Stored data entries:
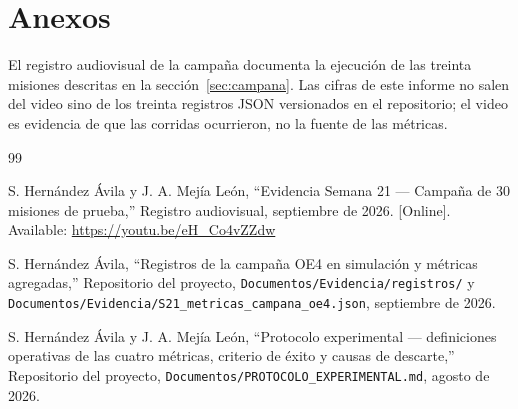 \documentclass[12pt,letterpaper]{article}
\begin{document}
\section{Anexos}

El registro audiovisual de la campaña documenta la ejecución de las treinta misiones descritas en la sección~\ref{sec:campana}. Las cifras de este informe no salen del video sino de los treinta registros JSON versionados en el repositorio; el video es evidencia de que las corridas ocurrieron, no la fuente de las métricas.

\begin{thebibliography}{99}

S. Hernández Ávila y J. A. Mejía León,
``Evidencia Semana 21 --- Campaña de 30 misiones de prueba,''
Registro audiovisual, septiembre de 2026. [Online]. Available: \url{https://youtu.be/eH_Co4vZZdw}

S. Hernández Ávila,
``Registros de la campaña OE4 en simulación y métricas agregadas,''
Repositorio del proyecto, \texttt{Documentos/Evidencia/registros/} y
\texttt{Documentos/Evidencia/S21\_metricas\_campana\_oe4.json}, septiembre de 2026.

S. Hernández Ávila y J. A. Mejía León,
``Protocolo experimental --- definiciones operativas de las cuatro métricas, criterio de éxito y causas de descarte,''
Repositorio del proyecto, \texttt{Documentos/PROTOCOLO\_EXPERIMENTAL.md}, agosto de 2026.

\end{thebibliography}
\end{document}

▶ _Assigned task_: Note how many lines in the data above contain "misiones", then state that number alone.

▶ _Solved problem_: 2